ある日の小話 EX

 その日は珍しく、タイラントとカルマの仕事が重なった。
 タイラントが引き受けたのが、あるエリアのエネミーの殲滅で、カルマが引き受けたのは、そのエリアの奥にある端末からのデータ採取だったのだ。
 たまたま現地に到着した時刻も同じ頃で、二人は思いがけず、同じ場所で仕事に当たることになった。

 タイラントが辺りのエネミーを駆除し終えた頃、カルマたちの仕事も終わった。
 来る時は別便で来た二人だが、帰る先はどうせ同じ家だ。タイラントが自家用のエアモーターできていたこともあり、カルマはその助手席に乗り、のんびりと家路を目指した。
 実はこの二人、互いに自分たちが「兄弟」だという実感はない。
 レイヴンがそれぞれを「兄」と認識してくるし、その彼を「弟」とは二人とも思っているのだが、三男がいなくなると、どうもただの「戦友」という気しかしないのである。
 とはいえ、短くはない間同じ家で暮らし同じ苦労をしてきた仲だ。
 あまり人付き合いの得意でないカルマも、無愛想なタイラントも、それはそれなりに、口をきく。

 その日の話題は、もっぱら三男の誕生日のことだった。
 明日がそうなのである。
 ということは、タイラントは今日が誕生日なのだが、彼はそういうイベントは苦手である。

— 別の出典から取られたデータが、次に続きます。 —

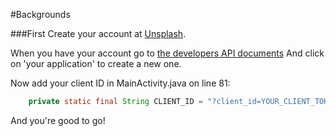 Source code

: #Backgrounds


###First
Create your account at [Unsplash](https://unsplash.com/join).

When you have your account go to [the developers API documents](https://unsplash.com/developers)
And click on 'your application' to create a new one.

Now add your client ID in MainActivity.java on line 81:

```java
    private static final String CLIENT_ID = "?client_id=YOUR_CLIENT_TOKEN_HERE";
```

And you're good to go!


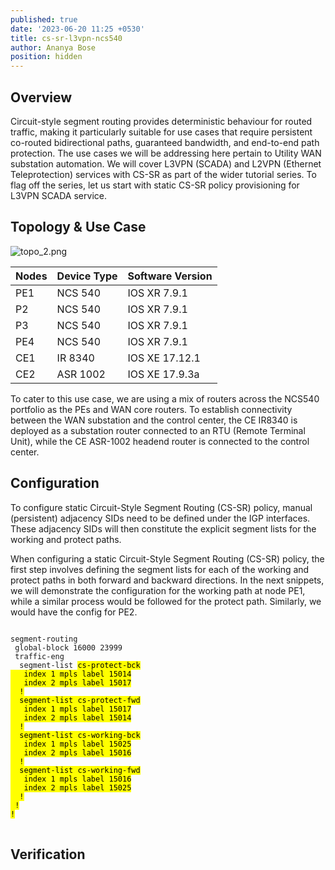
 ```yaml
---
published: true
date: '2023-06-20 11:25 +0530'
title: cs-sr-l3vpn-ncs540
author: Ananya Bose
position: hidden
---
```

## Overview

Circuit-style segment routing provides deterministic behaviour for routed traffic, making it particularly suitable for use cases that require persistent co-routed bidirectional paths, guaranteed bandwidth, and end-to-end path protection. The use cases we will be addressing here pertain to Utility WAN substation automation. We will cover L3VPN (SCADA) and L2VPN (Ethernet Teleprotection) services with CS-SR as part of the wider tutorial series. To flag off the series, let us start with static CS-SR policy provisioning for L3VPN SCADA service.

## Topology & Use Case


![topo_2.png]({{site.baseurl}}/images/topo_2.png)


| Nodes | Device Type | Software Version  |
|-------|-------------|-------------------|
| PE1   |  NCS 540    | IOS XR 7.9.1      |
| P2    |  NCS 540    | IOS XR 7.9.1      |
| P3    |  NCS 540    | IOS XR 7.9.1      |
| PE4   |  NCS 540    | IOS XR 7.9.1      |
| CE1   |  IR 8340    | IOS XE 17.12.1    |
| CE2   |  ASR 1002   | IOS XE 17.9.3a    |

To cater to this use case, we are using a mix of routers across the NCS540 portfolio as the PEs and WAN core routers. To establish connectivity between the WAN substation and the control center, the CE IR8340 is deployed as a substation router connected to an RTU (Remote Terminal Unit), while the CE ASR-1002 headend router is connected to the control center.


## Configuration

To configure static Circuit-Style Segment Routing (CS-SR) policy, manual (persistent) adjacency SIDs need to be defined under the IGP interfaces. These adjacency SIDs will then constitute the explicit segment lists for the working and protect paths.

When configuring a static Circuit-Style Segment Routing (CS-SR) policy, the first step involves defining the segment lists for each of the working and protect paths in both forward and backward directions. In the next snippets, we will demonstrate the configuration for the working path at node PE1, while a similar process would be followed for the protect path. Similarly, we would have the config for PE2.

<div class="highlighter-rouge">
<pre class="highlight">
<code>
segment-routing
 global-block 16000 23999
 traffic-eng
  segment-list <mark>cs-protect-bck<mark>
   index 1 mpls label 15014
   index 2 mpls label 15017
  !
  segment-list <mark>cs-protect-fwd<mark>
   index 1 mpls label 15017
   index 2 mpls label 15014
  !
  segment-list <mark>cs-working-bck<mark>
   index 1 mpls label 15025
   index 2 mpls label 15016
  !
  segment-list <mark>cs-working-fwd<mark>
   index 1 mpls label 15016
   index 2 mpls label 15025
  !
 !
!
</code>
</pre>
</div>


## Verification
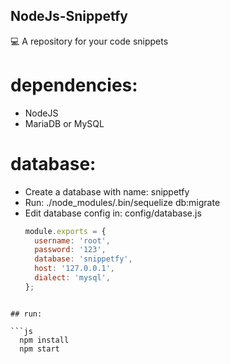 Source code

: ## NodeJs-Snippetfy

:computer: A repository for your code snippets

# dependencies:

- NodeJS
- MariaDB or MySQL

# database:

- Create a database with name: snippetfy
- Run: ./node_modules/.bin/sequelize db:migrate
- Edit database config in: config/database.js
  ```js
  module.exports = {
    username: 'root',
    password: '123',
    database: 'snippetfy',
    host: '127.0.0.1',
    dialect: 'mysql',
  };
```

## run:

```js
  npm install
  npm start
```
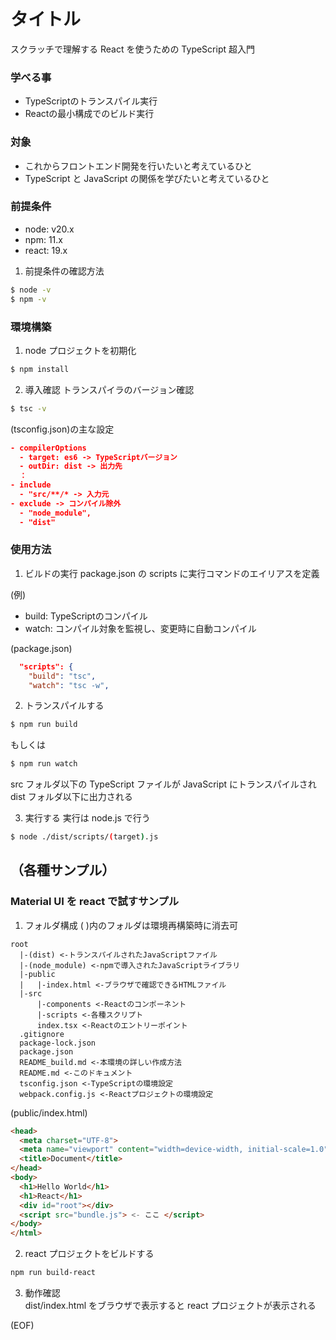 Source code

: # タイトル
スクラッチで理解する React を使うための TypeScript 超入門

### 学べる事
- TypeScriptのトランスパイル実行
- Reactの最小構成でのビルド実行

### 対象
- これからフロントエンド開発を行いたいと考えているひと
- TypeScript と JavaScript の関係を学びたいと考えているひと

### 前提条件
- node: v20.x
- npm: 11.x
- react: 19.x

1. 前提条件の確認方法
```bash
$ node -v
$ npm -v
```

### 環境構築
1. node プロジェクトを初期化
```bash
$ npm install
```

2. 導入確認
トランスパイラのバージョン確認
```bash
$ tsc -v
```

(tsconfig.json)の主な設定
```json
- compilerOptions
  - target: es6 -> TypeScriptバージョン
  - outDir: dist -> 出力先
  ：
- include
  - "src/**/* -> 入力元
- exclude -> コンパイル除外
  - "node_module",
  - "dist"
```

### 使用方法
1. ビルドの実行
package.json の scripts に実行コマンドのエイリアスを定義

(例)
- build: TypeScriptのコンパイル
- watch: コンパイル対象を監視し、変更時に自動コンパイル

(package.json)
```json
  "scripts": {
    "build": "tsc",
    "watch": "tsc -w",
```

2. トランスパイルする

```bash
$ npm run build
```
もしくは
```bash
$ npm run watch
```
src フォルダ以下の TypeScript ファイルが JavaScript にトランスパイルされ dist フォルダ以下に出力される

3. 実行する
実行は node.js で行う
```bash
$ node ./dist/scripts/(target).js
```

## （各種サンプル）

### Material UI を react で試すサンプル

1. フォルダ構成
( )内のフォルダは環境再構築時に消去可
```
root
  |-(dist) <-トランスパイルされたJavaScriptファイル
  |-(node_module) <-npmで導入されたJavaScriptライブラリ
  |-public
  |   |-index.html <-ブラウザで確認できるHTMLファイル
  |-src
      |-components <-Reactのコンポーネント
      |-scripts <-各種スクリプト
      index.tsx <-Reactのエントリーポイント
  .gitignore
  package-lock.json
  package.json
  README_build.md <-本環境の詳しい作成方法
  README.md <-このドキュメント
  tsconfig.json <-TypeScriptの環境設定
  webpack.config.js <-Reactプロジェクトの環境設定
```

(public/index.html)
```html
<head>
  <meta charset="UTF-8">
  <meta name="viewport" content="width=device-width, initial-scale=1.0">
  <title>Document</title>
</head>
<body>
  <h1>Hello World</h1>
  <h1>React</h1>
  <div id="root"></div>
  <script src="bundle.js"> <- ここ </script>
</body>
</html>
```

2. react プロジェクトをビルドする
```bash
npm run build-react
```

3. 動作確認  
dist/index.html をブラウザで表示すると react プロジェクトが表示される

(EOF) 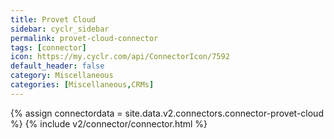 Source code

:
 ```yaml
---
title: Provet Cloud
sidebar: cyclr_sidebar
permalink: provet-cloud-connector
tags: [connector]
icon: https://my.cyclr.com/api/ConnectorIcon/7592
default_header: false
category: Miscellaneous
categories: [Miscellaneous,CRMs]
---
```

{% assign connectordata = site.data.v2.connectors.connector-provet-cloud %}
{% include v2/connector/connector.html %}	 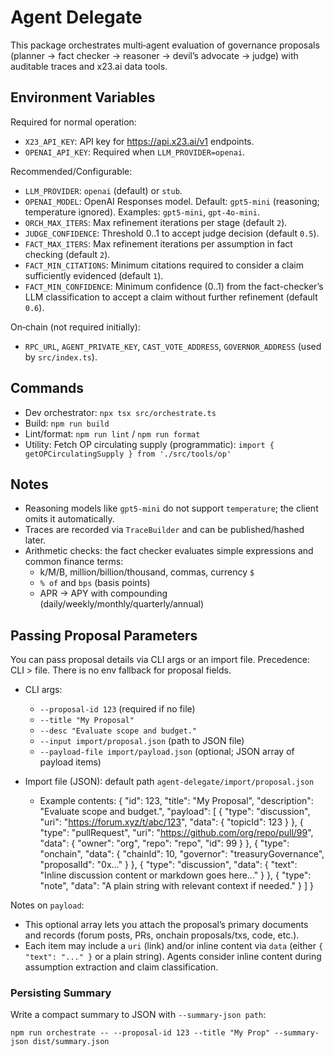 # Agent Delegate

This package orchestrates multi‑agent evaluation of governance proposals (planner → fact checker → reasoner → devil’s advocate → judge) with auditable traces and x23.ai data tools.

## Environment Variables

Required for normal operation:
- `X23_API_KEY`: API key for https://api.x23.ai/v1 endpoints.
- `OPENAI_API_KEY`: Required when `LLM_PROVIDER=openai`.

Recommended/Configurable:
- `LLM_PROVIDER`: `openai` (default) or `stub`.
- `OPENAI_MODEL`: OpenAI Responses model. Default: `gpt5-mini` (reasoning; temperature ignored). Examples: `gpt5-mini`, `gpt-4o-mini`.
- `ORCH_MAX_ITERS`: Max refinement iterations per stage (default `2`).
- `JUDGE_CONFIDENCE`: Threshold 0..1 to accept judge decision (default `0.5`).
- `FACT_MAX_ITERS`: Max refinement iterations per assumption in fact checking (default `2`).
- `FACT_MIN_CITATIONS`: Minimum citations required to consider a claim sufficiently evidenced (default `1`).
- `FACT_MIN_CONFIDENCE`: Minimum confidence (0..1) from the fact-checker’s LLM classification to accept a claim without further refinement (default `0.6`).

On‑chain (not required initially):
- `RPC_URL`, `AGENT_PRIVATE_KEY`, `CAST_VOTE_ADDRESS`, `GOVERNOR_ADDRESS` (used by `src/index.ts`).

## Commands
- Dev orchestrator: `npx tsx src/orchestrate.ts`
- Build: `npm run build`
- Lint/format: `npm run lint` / `npm run format`
 - Utility: Fetch OP circulating supply (programmatic): `import { getOPCirculatingSupply } from './src/tools/op'`

## Notes
- Reasoning models like `gpt5-mini` do not support `temperature`; the client omits it automatically.
- Traces are recorded via `TraceBuilder` and can be published/hashed later.
- Arithmetic checks: the fact checker evaluates simple expressions and common finance terms:
  - k/M/B, million/billion/thousand, commas, currency `$`
  - `% of` and `bps` (basis points)
  - APR → APY with compounding (daily/weekly/monthly/quarterly/annual)

## Passing Proposal Parameters

You can pass proposal details via CLI args or an import file. Precedence: CLI > file. There is no env fallback for proposal fields.

- CLI args:
  - `--proposal-id 123` (required if no file)
  - `--title "My Proposal"`
  - `--desc "Evaluate scope and budget."`
  - `--input import/proposal.json` (path to JSON file)
  - `--payload-file import/payload.json` (optional; JSON array of payload items)

- Import file (JSON): default path `agent-delegate/import/proposal.json`
  - Example contents:
    {
      "id": 123,
      "title": "My Proposal",
      "description": "Evaluate scope and budget.",
      "payload": [
        { "type": "discussion", "uri": "https://forum.xyz/t/abc/123", "data": { "topicId": 123 } },
        { "type": "pullRequest", "uri": "https://github.com/org/repo/pull/99", "data": { "owner": "org", "repo": "repo", "id": 99 } },
        { "type": "onchain", "data": { "chainId": 10, "governor": "treasuryGovernance", "proposalId": "0x..." } },
        { "type": "discussion", "data": { "text": "Inline discussion content or markdown goes here..." } },
        { "type": "note", "data": "A plain string with relevant context if needed." }
      ]
    }

Notes on `payload`:
- This optional array lets you attach the proposal’s primary documents and records (forum posts, PRs, onchain proposals/txs, code, etc.).
- Each item may include a `uri` (link) and/or inline content via `data` (either `{ "text": "..." }` or a plain string). Agents consider inline content during assumption extraction and claim classification.

### Persisting Summary

Write a compact summary to JSON with `--summary-json path`:

```
npm run orchestrate -- --proposal-id 123 --title "My Prop" --summary-json dist/summary.json
```
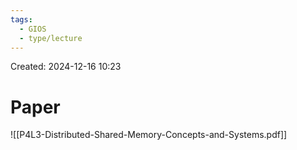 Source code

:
 ```yaml
---
tags:
  - GIOS
  - type/lecture
---
```

Created: 2024-12-16 10:23
# Paper
![[P4L3-Distributed-Shared-Memory-Concepts-and-Systems.pdf]]


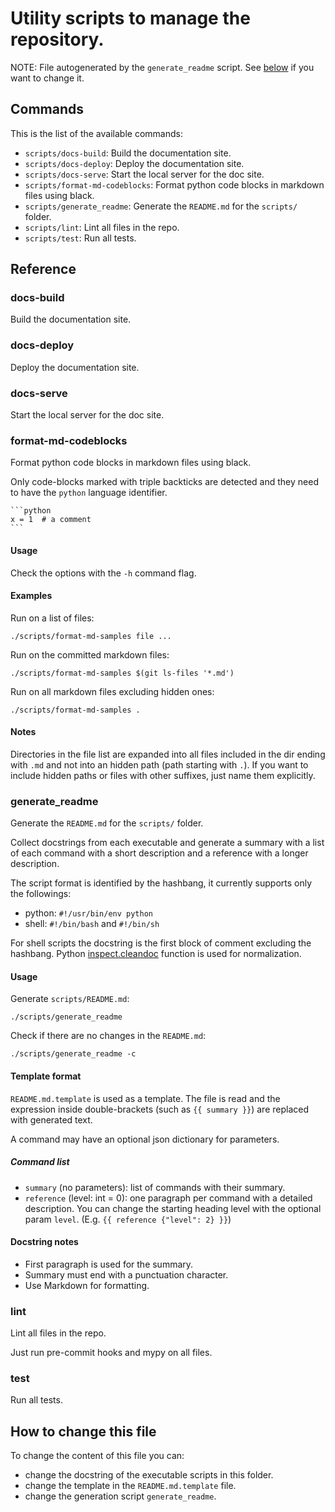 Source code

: <!-- prettier-ignore-start -->
# Utility scripts to manage the repository.

NOTE: File autogenerated by the `generate_readme` script.
See [below](#how-to-change-this-file) if you want to change it.


## Commands

This is the list of the available commands:

- `scripts/docs-build`: Build the documentation site.
- `scripts/docs-deploy`: Deploy the documentation site.
- `scripts/docs-serve`: Start the local server for the doc site.
- `scripts/format-md-codeblocks`: Format python code blocks in markdown files using
  black.
- `scripts/generate_readme`: Generate the `README.md` for the `scripts/` folder.
- `scripts/lint`: Lint all files in the repo.
- `scripts/test`: Run all tests.

## Reference

### docs-build

Build the documentation site.


### docs-deploy

Deploy the documentation site.


### docs-serve

Start the local server for the doc site.


### format-md-codeblocks

Format python code blocks in markdown files using black.

Only code-blocks marked with triple backticks are detected and they need to
have the `python` language identifier.

    ```python
    x = 1  # a comment
    ```

#### Usage

Check the options with the `-h` command flag.

#### Examples

Run on a list of files:

    ./scripts/format-md-samples file ...

Run on the committed markdown files:

    ./scripts/format-md-samples $(git ls-files '*.md')

Run on all markdown files excluding hidden ones:

    ./scripts/format-md-samples .

#### Notes

Directories in the file list are expanded into all files included in the dir
ending with `.md` and not into an hidden path (path starting with `.`). If you
want to include hidden paths or files with other suffixes, just name them
explicitly.


### generate_readme

Generate the `README.md` for the `scripts/` folder.

Collect docstrings from each executable and generate a summary with a list of
each command with a short description and a reference with a longer
description.

The script format is identified by the hashbang, it currently supports only
the followings:

* python: `#!/usr/bin/env python`
* shell: `#!/bin/bash` and  `#!/bin/sh`

For shell scripts the docstring is the first block of comment excluding the
hashbang.
Python
[inspect.cleandoc](https://docs.python.org/3/library/inspect.html#inspect.cleandoc)
function is used for normalization.

#### Usage

Generate `scripts/README.md`:

    ./scripts/generate_readme

Check if there are no changes in the `README.md`:

    ./scripts/generate_readme -c

#### Template format

`README.md.template` is used as a template. The file is read and the expression
inside double-brackets (such as `{{ summary }}`) are replaced with generated
text.

A command may have an optional json dictionary for parameters.

##### Command list

- `summary` (no parameters): list of commands with their summary.
- `reference` (level: int = 0): one paragraph per command with a detailed
  description. You can change the starting heading level with the optional
  param `level`. (E.g. `{{ reference {"level": 2} }}`)

#### Docstring notes

- First paragraph is used for the summary.
- Summary must end with a punctuation character.
- Use Markdown for formatting.


### lint

Lint all files in the repo.

Just run pre-commit hooks and mypy on all files.


### test

Run all tests.

## How to change this file

To change the content of this file you can:

- change the docstring of the executable scripts in this folder.
- change the template in the `README.md.template` file.
- change the generation script `generate_readme`.
<!-- prettier-ignore-end -->

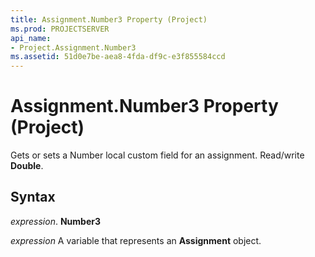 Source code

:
 ```yaml
---
title: Assignment.Number3 Property (Project)
ms.prod: PROJECTSERVER
api_name:
- Project.Assignment.Number3
ms.assetid: 51d0e7be-aea8-4fda-df9c-e3f855584ccd
---
```



# Assignment.Number3 Property (Project)

Gets or sets a Number local custom field for an assignment. Read/write  **Double**.


## Syntax

 _expression_. **Number3**

 _expression_ A variable that represents an **Assignment** object.


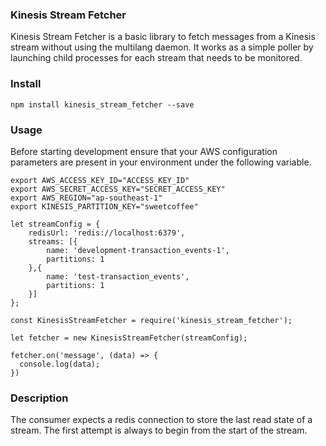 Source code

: ### Kinesis Stream Fetcher

Kinesis Stream Fetcher is a basic library to fetch messages from a Kinesis 
stream without using the multilang daemon. It works as a simple poller by
launching child processes for each stream that needs to be monitored.

### Install

```
npm install kinesis_stream_fetcher --save
```

### Usage

Before starting development ensure that your AWS configuration parameters
are present in your environment under the following variable.

```
export AWS_ACCESS_KEY_ID="ACCESS_KEY_ID"
export AWS_SECRET_ACCESS_KEY="SECRET_ACCESS_KEY"
export AWS_REGION="ap-southeast-1"
export KINESIS_PARTITION_KEY="sweetcoffee"
```

```
let streamConfig = {
    redisUrl: 'redis://localhost:6379',
    streams: [{
        name: 'development-transaction_events-1',
        partitions: 1
    },{
        name: 'test-transaction_events',
        partitions: 1
    }]
};
```

```
const KinesisStreamFetcher = require('kinesis_stream_fetcher');
```
```
let fetcher = new KinesisStreamFetcher(streamConfig);
```

```
fetcher.on('message', (data) => {
  console.log(data);
})
```


### Description

The consumer expects a redis connection to store the last read state of a stream. 
The first attempt is always to begin from the start of the stream.  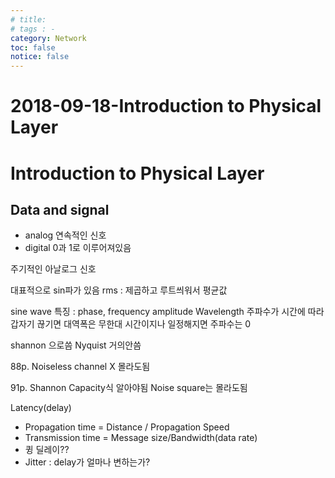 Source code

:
 ```yaml
---
# title: 
# tags : -
category: Network
toc: false
notice: false
---
```


# 2018-09-18-Introduction to Physical Layer

# Introduction to Physical Layer

## Data and signal

- analog
연속적인 신호
- digital
0과 1로 이루어져있음

주기적인 아날로그 신호

대표적으로 sin파가 있음 rms : 제곱하고 루트씌워서 평균값

sine wave 특징 : phase, frequency amplitude Wavelength 주파수가 시간에 따라 갑자기 끊기면 대역폭은 무한대 시간이지나 일정해지면 주파수는 0

shannon 으로씀 Nyquist 거의안씀

88p. Noiseless channel X 몰라도됨

91p. Shannon Capacity식 알아야됨 Noise square는 몰라도됨

Latency(delay)

- Propagation time = Distance / Propagation Speed
- Transmission time = Message size/Bandwidth(data rate)
- 큉 딜레이??
- Jitter : delay가 얼마나 변하는가? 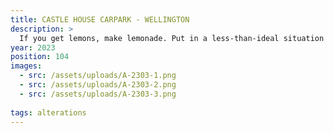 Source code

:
 ```yaml
---
title: CASTLE HOUSE CARPARK - WELLINGTON
description: >
  If you get lemons, make lemonade. Put in a less-than-ideal situation by the council by way of a new bike line directly in front of their house. These clients required a quick removal of the existing garage and tired landscaping to provide a new double carpark and entry pathway with privacy screen. A satisfying small project
year: 2023
position: 104
images:
  - src: /assets/uploads/A-2303-1.png
  - src: /assets/uploads/A-2303-2.png
  - src: /assets/uploads/A-2303-3.png
  
tags: alterations
---
```

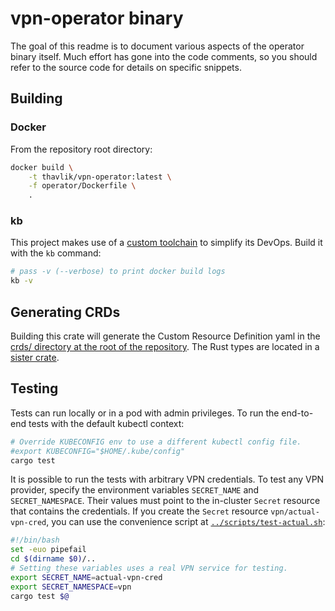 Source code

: # vpn-operator binary
The goal of this readme is to document various aspects of the operator binary itself. Much effort has gone into the code comments, so you should refer to the source code for details on specific snippets.

## Building
### Docker
From the repository root directory:
```bash
docker build \
    -t thavlik/vpn-operator:latest \
    -f operator/Dockerfile \
    .
```

### kb
This project makes use of a [custom toolchain](https://github.com/midcontinentcontrols/kb) to simplify its DevOps. Build it with the `kb` command:
```bash
# pass -v (--verbose) to print docker build logs
kb -v
```

## Generating CRDs
Building this crate will generate the Custom Resource Definition yaml in the [crds/ directory at the root of the repository](../crds). The Rust types are located in a [sister crate](../types).

## Testing
Tests can run locally or in a pod with admin privileges. To run the end-to-end tests with the default kubectl context:
```bash
# Override KUBECONFIG env to use a different kubectl config file.
#export KUBECONFIG="$HOME/.kube/config"
cargo test
```
It is possible to run the tests with arbitrary VPN credentials. To test any VPN provider, specify the environment variables `SECRET_NAME` and `SECRET_NAMESPACE`. Their values must point to the in-cluster `Secret` resource that contains the credentials. If you create the `Secret` resource `vpn/actual-vpn-cred`, you can use the convenience script at [`../scripts/test-actual.sh`](../scripts/test-actual.sh):
```bash
#!/bin/bash
set -euo pipefail
cd $(dirname $0)/..
# Setting these variables uses a real VPN service for testing.
export SECRET_NAME=actual-vpn-cred
export SECRET_NAMESPACE=vpn
cargo test $@
```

今朝枕もとにこっそり置いてあった箱だけで、イベントは充分に消化したつもりになっている。
「おまえはどうするんだ」
 カルマが問う。
「そういうおまえは」
 問い返されて、カルマは苦笑い気味の溜め息をついた。
「いろいろ考えたんだが、買い物にでも連れて行こうかと思ってな。必要なものでも欲しいものでも、予算の範囲内で選んでもらったほうがいい。俺にはうまく選べんしな」
「それもいいかもな」
「で?」
「『で?』?」
「おまえはどうするんだってことだ」
「まあ……なんとか誤魔化すさ」
 もらうのも苦手だが、あげるのも苦手らしいタイラントに、カルマは気付かれないように笑った。

 ともかく、なごやかな雰囲気をいっぱいに詰め込んで、ガレージに滑り込んできたエアモーター。
 降りた二人が、こんなことは一年に二度あるかどうかという奇妙な光景だが、肩を並べて帰宅する。
「帰ったぞ」
「ただいま」
「あ、はーい」
 家の奥へと飛ばした声に、いつもと変わりない弟の声が返ってきた。
 タイラントは毎度ながら、データバッグを外しにかかっている。カルマは、出かける時にはなかった箱が玄関先にあることに気付いて、それを見下ろしていた。
 腕を見ているタイラントと、箱を見ているカルマ。
 二人の耳に、足音が近づいてくる。
「お帰りなさい」
 あらためて言われた言葉に、二人は顔をあげ、それぞれに「ああ」くらいは言おうとした。

 が。

「疲れたでしょう? 先にご飯にしますか? それともお風呂にします?」
 そう言うレイヴンの装備品に、タイラントの目は皿のようになり、カルマは反射的に逃げ出そうとしていた。
 ひらひらと視界に泳ぐ、優雅なフリル。
 うっすらとピンクがかった、可愛らしいフリルエプロン。
 似合う似合わないとは別次元の問題だった。
 仕事の疲れなど吹っ飛び、凍りつく二人。

 一瞬早く我に返ったタイラントが、弟の首を捕まえて家の奥に引きずり込んだ。
「なんですか、もう、乱暴ですね」
「なんなんだその格好はッ!!!!!」
 リビングにまで引きずっていき、窓ガラスに罅が入るほどの大声で怒鳴る。
「なにって、もらったんです。一日早いけどって」
「誰からだっ」
「カティルさん」
 その名前に、タイラントはぎくりとした。
 レイヴンが無邪気にというか、分かっててあえてそう笑ってるならばこれこそ悪魔の作る天使の微笑みというヤツかもしれないが、にっこりと笑い、嫌な予感は爆発的に生まれて一瞬のうちに最高潮まで高まった。

「兄さんの分もあるんですよ。おそろいです♪」

「破り捨てろッ!!!!」
「え〜」
 怒鳴るタイラントと不服そうなレイヴン。そしてカルマは毎度のごとく、玄関先でショートしているのであった……。